- _Task details_: In the records that follow, find each line with the word "mutate" and copy it.

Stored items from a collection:
● ● ● ●

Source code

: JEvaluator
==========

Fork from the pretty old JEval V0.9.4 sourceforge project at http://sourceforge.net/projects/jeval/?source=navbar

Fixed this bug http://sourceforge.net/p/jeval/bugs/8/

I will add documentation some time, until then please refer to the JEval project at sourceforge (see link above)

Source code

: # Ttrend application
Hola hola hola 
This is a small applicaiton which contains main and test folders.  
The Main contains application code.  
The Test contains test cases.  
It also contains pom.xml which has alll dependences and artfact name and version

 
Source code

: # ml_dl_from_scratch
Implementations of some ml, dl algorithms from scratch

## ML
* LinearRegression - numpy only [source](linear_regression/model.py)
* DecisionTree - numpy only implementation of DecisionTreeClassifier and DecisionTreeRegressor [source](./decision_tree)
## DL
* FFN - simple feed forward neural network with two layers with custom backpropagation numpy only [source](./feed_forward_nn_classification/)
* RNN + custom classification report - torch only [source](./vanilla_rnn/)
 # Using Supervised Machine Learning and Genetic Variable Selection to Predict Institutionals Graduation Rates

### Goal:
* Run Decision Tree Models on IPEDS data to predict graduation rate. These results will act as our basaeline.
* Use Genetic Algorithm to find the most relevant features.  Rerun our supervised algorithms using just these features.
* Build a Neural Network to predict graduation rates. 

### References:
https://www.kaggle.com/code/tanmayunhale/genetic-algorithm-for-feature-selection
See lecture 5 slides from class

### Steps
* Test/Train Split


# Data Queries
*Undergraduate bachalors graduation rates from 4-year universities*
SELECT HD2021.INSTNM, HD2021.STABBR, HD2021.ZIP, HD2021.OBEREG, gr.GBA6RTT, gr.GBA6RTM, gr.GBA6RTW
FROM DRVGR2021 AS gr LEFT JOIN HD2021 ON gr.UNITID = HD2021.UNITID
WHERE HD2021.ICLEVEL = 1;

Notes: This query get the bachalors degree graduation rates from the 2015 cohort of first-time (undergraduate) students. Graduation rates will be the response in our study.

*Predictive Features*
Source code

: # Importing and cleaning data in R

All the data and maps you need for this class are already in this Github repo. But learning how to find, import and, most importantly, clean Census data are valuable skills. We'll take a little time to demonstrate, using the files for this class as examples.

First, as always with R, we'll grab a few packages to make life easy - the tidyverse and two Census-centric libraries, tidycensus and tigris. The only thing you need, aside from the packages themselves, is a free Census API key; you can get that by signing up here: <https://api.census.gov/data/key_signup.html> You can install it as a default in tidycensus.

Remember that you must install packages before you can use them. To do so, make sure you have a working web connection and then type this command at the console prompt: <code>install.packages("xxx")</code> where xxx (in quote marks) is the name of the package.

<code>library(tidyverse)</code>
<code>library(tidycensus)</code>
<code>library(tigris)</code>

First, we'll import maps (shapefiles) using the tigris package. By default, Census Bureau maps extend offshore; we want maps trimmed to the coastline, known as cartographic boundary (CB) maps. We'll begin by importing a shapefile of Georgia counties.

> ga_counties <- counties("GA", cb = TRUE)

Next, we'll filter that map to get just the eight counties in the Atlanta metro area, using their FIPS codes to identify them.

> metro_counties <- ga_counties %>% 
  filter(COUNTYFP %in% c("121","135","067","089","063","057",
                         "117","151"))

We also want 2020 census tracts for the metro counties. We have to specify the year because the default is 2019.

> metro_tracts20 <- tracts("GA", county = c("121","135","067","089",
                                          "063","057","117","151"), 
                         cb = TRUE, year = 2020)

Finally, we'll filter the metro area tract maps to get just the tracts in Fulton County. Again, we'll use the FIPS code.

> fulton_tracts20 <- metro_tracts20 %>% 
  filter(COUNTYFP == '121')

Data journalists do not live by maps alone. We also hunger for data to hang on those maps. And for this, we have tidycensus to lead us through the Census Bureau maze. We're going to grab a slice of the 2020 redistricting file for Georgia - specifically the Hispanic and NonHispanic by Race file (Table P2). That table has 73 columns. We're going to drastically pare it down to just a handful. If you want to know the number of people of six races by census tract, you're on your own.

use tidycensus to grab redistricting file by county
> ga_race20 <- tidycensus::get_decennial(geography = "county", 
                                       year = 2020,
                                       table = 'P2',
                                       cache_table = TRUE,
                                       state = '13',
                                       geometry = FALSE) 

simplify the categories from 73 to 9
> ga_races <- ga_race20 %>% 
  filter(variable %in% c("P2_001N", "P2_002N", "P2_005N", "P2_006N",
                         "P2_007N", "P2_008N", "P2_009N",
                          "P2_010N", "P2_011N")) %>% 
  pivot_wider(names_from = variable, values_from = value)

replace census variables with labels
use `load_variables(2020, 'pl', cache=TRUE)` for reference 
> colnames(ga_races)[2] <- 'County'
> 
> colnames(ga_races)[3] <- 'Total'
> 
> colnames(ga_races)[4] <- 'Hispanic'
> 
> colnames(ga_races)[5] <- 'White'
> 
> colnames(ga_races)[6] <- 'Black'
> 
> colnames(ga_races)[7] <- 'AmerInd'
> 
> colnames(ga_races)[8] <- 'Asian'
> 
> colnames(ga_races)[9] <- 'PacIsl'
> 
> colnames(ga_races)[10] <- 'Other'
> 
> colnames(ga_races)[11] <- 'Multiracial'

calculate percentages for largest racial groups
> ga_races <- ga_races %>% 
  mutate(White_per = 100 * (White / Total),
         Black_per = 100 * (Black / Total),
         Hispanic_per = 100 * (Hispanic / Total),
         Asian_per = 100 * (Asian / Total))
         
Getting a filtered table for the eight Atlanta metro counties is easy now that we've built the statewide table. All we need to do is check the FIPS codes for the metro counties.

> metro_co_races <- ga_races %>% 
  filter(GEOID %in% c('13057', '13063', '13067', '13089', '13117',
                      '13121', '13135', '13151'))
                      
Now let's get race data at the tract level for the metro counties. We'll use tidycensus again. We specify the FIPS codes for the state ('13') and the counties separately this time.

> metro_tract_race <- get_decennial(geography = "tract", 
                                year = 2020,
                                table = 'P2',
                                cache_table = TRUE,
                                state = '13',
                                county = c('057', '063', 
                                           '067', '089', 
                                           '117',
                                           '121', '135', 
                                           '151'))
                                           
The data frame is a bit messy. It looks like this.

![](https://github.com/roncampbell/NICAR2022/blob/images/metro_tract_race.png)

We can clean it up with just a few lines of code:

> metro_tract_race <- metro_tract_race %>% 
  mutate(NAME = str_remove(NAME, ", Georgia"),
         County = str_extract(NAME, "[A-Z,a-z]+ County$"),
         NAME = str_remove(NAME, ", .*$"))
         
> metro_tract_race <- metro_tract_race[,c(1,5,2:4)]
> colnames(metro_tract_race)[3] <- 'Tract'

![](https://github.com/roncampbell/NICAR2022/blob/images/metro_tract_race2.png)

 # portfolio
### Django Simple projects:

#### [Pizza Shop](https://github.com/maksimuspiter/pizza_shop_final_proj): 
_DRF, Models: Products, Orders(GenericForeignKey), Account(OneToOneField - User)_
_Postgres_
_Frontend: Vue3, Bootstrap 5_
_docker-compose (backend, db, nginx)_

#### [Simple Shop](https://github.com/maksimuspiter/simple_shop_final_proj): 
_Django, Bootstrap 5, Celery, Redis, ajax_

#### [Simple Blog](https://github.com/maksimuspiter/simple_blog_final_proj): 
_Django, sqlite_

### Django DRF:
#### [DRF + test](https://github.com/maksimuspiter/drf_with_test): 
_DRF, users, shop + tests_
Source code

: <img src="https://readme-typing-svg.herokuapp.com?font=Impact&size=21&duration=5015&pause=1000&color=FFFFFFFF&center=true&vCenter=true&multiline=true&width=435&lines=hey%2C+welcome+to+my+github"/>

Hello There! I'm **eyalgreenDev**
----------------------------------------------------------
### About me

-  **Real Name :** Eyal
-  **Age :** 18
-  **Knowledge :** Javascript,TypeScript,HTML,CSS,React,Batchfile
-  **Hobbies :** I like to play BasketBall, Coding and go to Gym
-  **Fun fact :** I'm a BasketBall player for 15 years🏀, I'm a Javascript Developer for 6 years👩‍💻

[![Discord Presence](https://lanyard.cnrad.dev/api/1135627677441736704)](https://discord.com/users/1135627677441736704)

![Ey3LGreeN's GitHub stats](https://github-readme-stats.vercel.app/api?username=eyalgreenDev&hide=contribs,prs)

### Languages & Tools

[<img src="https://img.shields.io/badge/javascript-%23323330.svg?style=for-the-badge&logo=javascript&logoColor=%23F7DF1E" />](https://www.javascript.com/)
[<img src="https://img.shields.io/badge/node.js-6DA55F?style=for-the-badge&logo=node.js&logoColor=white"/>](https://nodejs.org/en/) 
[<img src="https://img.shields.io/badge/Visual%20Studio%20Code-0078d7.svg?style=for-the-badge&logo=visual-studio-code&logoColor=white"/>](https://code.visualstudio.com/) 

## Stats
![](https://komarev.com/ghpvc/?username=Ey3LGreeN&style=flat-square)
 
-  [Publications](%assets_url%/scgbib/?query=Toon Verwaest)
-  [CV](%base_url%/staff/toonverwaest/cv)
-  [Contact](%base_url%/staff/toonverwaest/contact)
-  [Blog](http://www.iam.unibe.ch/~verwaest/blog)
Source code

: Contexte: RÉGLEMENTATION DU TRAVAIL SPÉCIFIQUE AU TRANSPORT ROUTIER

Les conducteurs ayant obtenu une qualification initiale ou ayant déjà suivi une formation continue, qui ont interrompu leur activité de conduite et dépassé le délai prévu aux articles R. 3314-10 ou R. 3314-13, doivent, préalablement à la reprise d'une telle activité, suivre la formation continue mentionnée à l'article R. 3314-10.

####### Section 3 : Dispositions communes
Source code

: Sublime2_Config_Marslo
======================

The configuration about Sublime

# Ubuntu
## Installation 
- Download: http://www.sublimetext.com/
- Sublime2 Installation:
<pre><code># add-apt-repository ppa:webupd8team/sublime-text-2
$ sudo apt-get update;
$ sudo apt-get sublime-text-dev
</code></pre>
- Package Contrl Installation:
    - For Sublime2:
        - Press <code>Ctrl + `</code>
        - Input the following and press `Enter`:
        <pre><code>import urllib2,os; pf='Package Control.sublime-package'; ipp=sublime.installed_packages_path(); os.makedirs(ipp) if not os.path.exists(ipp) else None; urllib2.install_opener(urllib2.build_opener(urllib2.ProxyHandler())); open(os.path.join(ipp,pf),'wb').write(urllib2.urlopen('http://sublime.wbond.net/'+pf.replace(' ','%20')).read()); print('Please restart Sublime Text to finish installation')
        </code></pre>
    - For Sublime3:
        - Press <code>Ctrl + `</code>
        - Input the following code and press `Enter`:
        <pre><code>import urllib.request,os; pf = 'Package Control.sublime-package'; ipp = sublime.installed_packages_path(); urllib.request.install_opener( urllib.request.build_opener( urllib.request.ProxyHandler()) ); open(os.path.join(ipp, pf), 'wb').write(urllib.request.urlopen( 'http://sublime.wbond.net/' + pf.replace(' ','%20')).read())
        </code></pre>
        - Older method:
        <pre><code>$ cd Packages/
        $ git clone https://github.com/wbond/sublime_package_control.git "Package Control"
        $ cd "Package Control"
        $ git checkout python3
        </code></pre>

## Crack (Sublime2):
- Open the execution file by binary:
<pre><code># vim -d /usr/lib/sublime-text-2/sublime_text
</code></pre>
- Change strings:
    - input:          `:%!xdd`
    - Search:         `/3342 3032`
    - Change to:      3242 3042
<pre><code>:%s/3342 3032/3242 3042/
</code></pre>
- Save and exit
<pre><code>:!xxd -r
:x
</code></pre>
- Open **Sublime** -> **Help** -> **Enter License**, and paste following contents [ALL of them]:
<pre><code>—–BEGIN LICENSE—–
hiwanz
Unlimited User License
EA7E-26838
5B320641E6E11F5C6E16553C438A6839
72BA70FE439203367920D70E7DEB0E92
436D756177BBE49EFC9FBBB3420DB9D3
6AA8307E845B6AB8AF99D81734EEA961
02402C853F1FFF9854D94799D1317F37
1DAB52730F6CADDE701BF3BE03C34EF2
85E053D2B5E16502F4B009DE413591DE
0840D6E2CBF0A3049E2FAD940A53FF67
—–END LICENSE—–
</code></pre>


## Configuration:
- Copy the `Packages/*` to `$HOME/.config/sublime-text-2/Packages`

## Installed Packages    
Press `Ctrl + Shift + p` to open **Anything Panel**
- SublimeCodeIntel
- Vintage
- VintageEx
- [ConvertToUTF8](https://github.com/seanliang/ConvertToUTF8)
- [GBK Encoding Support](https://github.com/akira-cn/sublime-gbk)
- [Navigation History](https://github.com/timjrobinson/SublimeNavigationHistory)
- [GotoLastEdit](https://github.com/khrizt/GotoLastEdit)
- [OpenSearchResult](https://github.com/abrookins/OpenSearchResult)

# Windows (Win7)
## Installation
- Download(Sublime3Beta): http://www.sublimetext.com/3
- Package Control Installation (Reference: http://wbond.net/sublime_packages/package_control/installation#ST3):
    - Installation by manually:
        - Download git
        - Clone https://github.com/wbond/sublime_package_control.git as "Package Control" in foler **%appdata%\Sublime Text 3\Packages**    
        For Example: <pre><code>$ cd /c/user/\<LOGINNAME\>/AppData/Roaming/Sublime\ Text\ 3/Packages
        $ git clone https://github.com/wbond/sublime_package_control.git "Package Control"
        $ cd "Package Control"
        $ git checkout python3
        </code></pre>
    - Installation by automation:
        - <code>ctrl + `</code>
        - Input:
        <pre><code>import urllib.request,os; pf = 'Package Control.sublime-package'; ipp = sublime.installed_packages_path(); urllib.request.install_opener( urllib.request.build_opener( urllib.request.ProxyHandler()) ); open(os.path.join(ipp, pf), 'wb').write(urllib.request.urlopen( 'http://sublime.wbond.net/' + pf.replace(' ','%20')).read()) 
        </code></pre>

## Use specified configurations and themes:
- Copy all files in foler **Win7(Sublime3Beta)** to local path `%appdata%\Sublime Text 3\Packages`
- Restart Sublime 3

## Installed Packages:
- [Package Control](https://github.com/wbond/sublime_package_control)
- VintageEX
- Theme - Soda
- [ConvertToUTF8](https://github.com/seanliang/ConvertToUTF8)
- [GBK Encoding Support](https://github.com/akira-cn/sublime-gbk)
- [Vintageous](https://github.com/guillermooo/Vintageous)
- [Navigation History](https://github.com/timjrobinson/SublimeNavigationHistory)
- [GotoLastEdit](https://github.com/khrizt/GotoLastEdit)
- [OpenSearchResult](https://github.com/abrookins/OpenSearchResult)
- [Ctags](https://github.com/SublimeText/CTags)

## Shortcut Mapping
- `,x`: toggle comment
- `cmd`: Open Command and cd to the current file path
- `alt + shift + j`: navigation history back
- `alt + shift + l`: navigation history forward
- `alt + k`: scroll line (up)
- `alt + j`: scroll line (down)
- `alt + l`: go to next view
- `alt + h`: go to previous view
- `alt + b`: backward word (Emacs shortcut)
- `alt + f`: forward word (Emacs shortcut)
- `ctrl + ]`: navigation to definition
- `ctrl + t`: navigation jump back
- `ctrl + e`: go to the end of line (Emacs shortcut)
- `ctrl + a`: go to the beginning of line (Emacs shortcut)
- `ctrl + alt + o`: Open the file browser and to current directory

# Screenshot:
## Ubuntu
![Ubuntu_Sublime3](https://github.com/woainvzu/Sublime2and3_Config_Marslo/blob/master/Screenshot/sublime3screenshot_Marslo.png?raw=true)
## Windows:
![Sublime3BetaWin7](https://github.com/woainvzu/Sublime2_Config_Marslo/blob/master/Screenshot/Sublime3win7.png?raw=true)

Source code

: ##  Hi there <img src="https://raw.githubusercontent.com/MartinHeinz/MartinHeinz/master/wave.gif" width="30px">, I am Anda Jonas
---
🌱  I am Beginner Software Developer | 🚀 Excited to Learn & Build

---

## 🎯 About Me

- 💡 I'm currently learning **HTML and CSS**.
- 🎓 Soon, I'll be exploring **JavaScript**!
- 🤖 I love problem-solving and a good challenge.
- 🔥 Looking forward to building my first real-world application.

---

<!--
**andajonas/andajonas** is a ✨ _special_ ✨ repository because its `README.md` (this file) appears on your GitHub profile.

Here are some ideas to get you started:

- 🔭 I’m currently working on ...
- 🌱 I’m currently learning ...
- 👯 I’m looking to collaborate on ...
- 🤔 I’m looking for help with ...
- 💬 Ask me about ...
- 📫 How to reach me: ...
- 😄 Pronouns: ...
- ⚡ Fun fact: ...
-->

● ● ● ●

- _Solution for this task_:
  mutate(White_per = 100 * (White / Total),
  mutate(NAME = str_remove(NAME, ", Georgia"),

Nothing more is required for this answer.